Mt. Washington Observatory, Jan. 1933. Photo courtesy of the Boston Public Library, Leslie Jones Collection.

While writing an article yet to be published on another website (now published), the topic of Mt Washington’s weather crept in — fast and unannounced like the weather up there on the exposed 6288 foot (1917 m) summit itself. In an effort to be concise, we initially wrote something along the lines of this:

Three major weather systems converge over its peak and being that it’s the second highest mountain and most prominent topographical feature east of the Mississippi River, the combined effect of these systems, multiplied by the terrain on this mountain, can create some memorable weather events at any time of year, although particularly in winter.

 
We were thinking, what with our limited weather knowledge, that we were referring to the mid-latitude Jet Stream, the Alberta/Canadian Clipper, and, well, what we knew only as a coastal flow from the Gulf of Mexico. And that was what we had always heard through various sources, but before committing to this statement, however, we did some research.

What we learned wasn’t too far removed from what we believed, but the answer was so much more involved than we ever realized, which is the main reason for this break-out, stand-alone weather article.

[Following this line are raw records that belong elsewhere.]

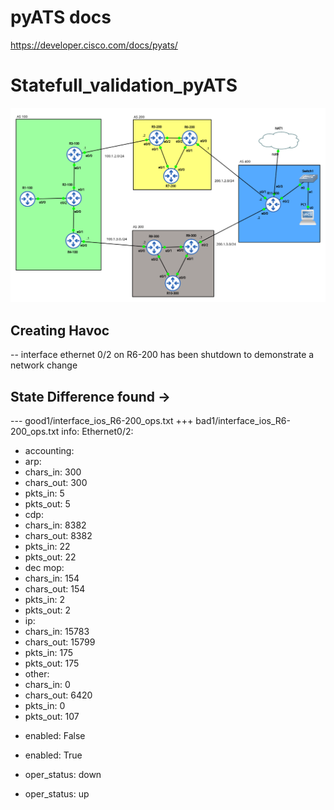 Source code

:  # pyATS docs
  https://developer.cisco.com/docs/pyats/

# Statefull_validation_pyATS


![](Topology.png)

## Creating Havoc
  -- interface ethernet 0/2 on R6-200  has been shutdown to demonstrate a network change
  
 ## State Difference found ->
  
--- good1/interface_ios_R6-200_ops.txt
+++ bad1/interface_ios_R6-200_ops.txt
info:
 Ethernet0/2:
-  accounting: 
-   arp: 
-    chars_in: 300
-    chars_out: 300
-    pkts_in: 5
-    pkts_out: 5
-   cdp: 
-    chars_in: 8382
-    chars_out: 8382
-    pkts_in: 22
-    pkts_out: 22
-   dec mop: 
-    chars_in: 154
-    chars_out: 154
-    pkts_in: 2
-    pkts_out: 2
-   ip: 
-    chars_in: 15783
-    chars_out: 15799
-    pkts_in: 175
-    pkts_out: 175
-   other: 
-    chars_in: 0
-    chars_out: 6420
-    pkts_in: 0
-    pkts_out: 107
+  enabled: False
-  enabled: True
+  oper_status: down
-  oper_status: up

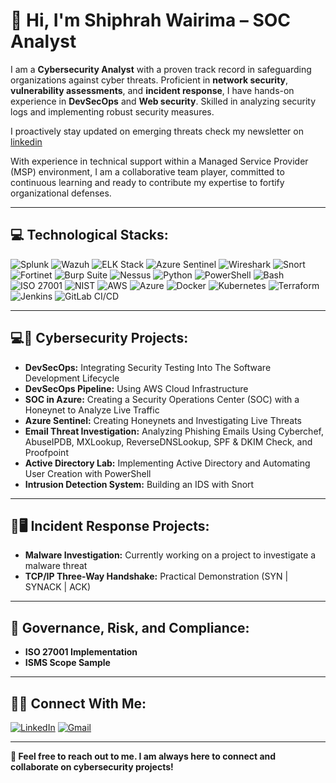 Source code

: # 👋 Hi, I'm Shiphrah Wairima – SOC Analyst

I am a **Cybersecurity Analyst** with a proven track record in safeguarding organizations against cyber threats. Proficient in **network security**, **vulnerability assessments**, and **incident response**, I have hands-on experience in **DevSecOps** and **Web security**. Skilled in analyzing security logs and implementing robust security measures.

I proactively stay updated on emerging threats check my newsletter on  [linkedin](https://www.linkedin.com/build-relation/newsletter-follow?entityUrn=7237445997528838145)

With experience in technical support within a Managed Service Provider (MSP) environment, I am a collaborative team player, committed to continuous learning and ready to contribute my expertise to fortify organizational defenses.

---

## 💻 **Technological Stacks:**

![Splunk](https://img.shields.io/badge/Splunk-000000?style=for-the-badge&logo=splunk&logoColor=white)
![Wazuh](https://img.shields.io/badge/Wazuh-0078D4?style=for-the-badge&logo=wazuh&logoColor=white)
![ELK Stack](https://img.shields.io/badge/ELK-005571?style=for-the-badge&logo=elastic-stack&logoColor=white)
![Azure Sentinel](https://img.shields.io/badge/Azure_Sentinel-0078D4?style=for-the-badge&logo=microsoft-azure&logoColor=white)
![Wireshark](https://img.shields.io/badge/Wireshark-1679A7?style=for-the-badge&logo=wireshark&logoColor=white)
![Snort](https://img.shields.io/badge/Snort-00A4CC?style=for-the-badge&logo=snort&logoColor=white)
![Fortinet](https://img.shields.io/badge/Fortinet-EE3124?style=for-the-badge&logo=fortinet&logoColor=white)
![Burp Suite](https://img.shields.io/badge/Burp_Suite-FF7139?style=for-the-badge&logo=burp-suite&logoColor=white)
![Nessus](https://img.shields.io/badge/Nessus-00CCFF?style=for-the-badge&logo=nessus&logoColor=white)
![Python](https://img.shields.io/badge/Python-3776AB?style=for-the-badge&logo=python&logoColor=white)
![PowerShell](https://img.shields.io/badge/PowerShell-5391FE?style=for-the-badge&logo=powershell&logoColor=white)
![Bash](https://img.shields.io/badge/Bash-4EAA25?style=for-the-badge&logo=gnu-bash&logoColor=white)
![ISO 27001](https://img.shields.io/badge/ISO_27001-005571?style=for-the-badge&logo=iso&logoColor=white)
![NIST](https://img.shields.io/badge/NIST-005571?style=for-the-badge&logo=lock&logoColor=white)
![AWS](https://img.shields.io/badge/AWS-232F3E?style=for-the-badge&logo=amazon-aws&logoColor=white)
![Azure](https://img.shields.io/badge/Azure-0078D4?style=for-the-badge&logo=microsoft-azure&logoColor=white)
![Docker](https://img.shields.io/badge/Docker-2496ED?style=for-the-badge&logo=docker&logoColor=white)
![Kubernetes](https://img.shields.io/badge/Kubernetes-326CE5?style=for-the-badge&logo=kubernetes&logoColor=white)
![Terraform](https://img.shields.io/badge/Terraform-623CE4?style=for-the-badge&logo=terraform&logoColor=white)
![Jenkins](https://img.shields.io/badge/Jenkins-D24939?style=for-the-badge&logo=jenkins&logoColor=white)
![GitLab CI/CD](https://img.shields.io/badge/GitLab-330F63?style=for-the-badge&logo=gitlab&logoColor=white)

---

## 💻🔐 **Cybersecurity Projects:**

- **DevSecOps:** Integrating Security Testing Into The Software Development Lifecycle
- **DevSecOps Pipeline:** Using AWS Cloud Infrastructure
- **SOC in Azure:** Creating a Security Operations Center (SOC) with a Honeynet to Analyze Live Traffic
- **Azure Sentinel:** Creating Honeynets and Investigating Live Threats
- **Email Threat Investigation:** Analyzing Phishing Emails Using Cyberchef, AbuseIPDB, MXLookup, ReverseDNSLookup, SPF & DKIM Check, and Proofpoint
- **Active Directory Lab:** Implementing Active Directory and Automating User Creation with PowerShell
- **Intrusion Detection System:** Building an IDS with Snort

---

## 💫🖥️ **Incident Response Projects:**

- **Malware Investigation:** Currently working on a project to investigate a malware threat
- **TCP/IP Three-Way Handshake:** Practical Demonstration (SYN | SYNACK | ACK)

---

## 📝 **Governance, Risk, and Compliance:**

- **ISO 27001 Implementation**
- **ISMS Scope Sample**

---

## 🤳📩 **Connect With Me:**

[![LinkedIn](https://img.shields.io/badge/-LinkedIn-0077B5?style=flat-square&logo=linkedin&logoColor=white)](https://www.linkedin.com/in/shiphrah-wairima-6043a7260)
[![Gmail](https://img.shields.io/badge/-Gmail-D14836?style=flat-square&logo=gmail&logoColor=white)](mailto:wairimashiphrah@gmail.com)


---

**📝 Feel free to reach out to me. I am always here to connect and collaborate on cybersecurity projects!**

We learned we aren’t the first to mistakenly state that Mt Washington is at the convergence of three common storms or systems. We also learned that it is not entirely correct as it is the storms’ tracks that affect us more than the type of low pressure area. And we are by no means limited to just three, either. So the quote should be that Mount Washington lies in the path of three common storm tracks, for example:

East Coast:
These include Coastal Runners, Inland Runners, lows from the OBX, lows from the Delmarva Peninsula, Nor’easters, hurricanes/tropical storms/tropical depressions, or decaying variations such as Miller Type As or Miller Type Bs.
Southwest:
These track up the Ohio River Valley and include Great Lakes Cutters, Appalachian Runners, Apps Runners, Panhandle Hooks, Panhandle Lows, Texas Hookers, Gulf Lows, Salient Lows, or Colorado Lows.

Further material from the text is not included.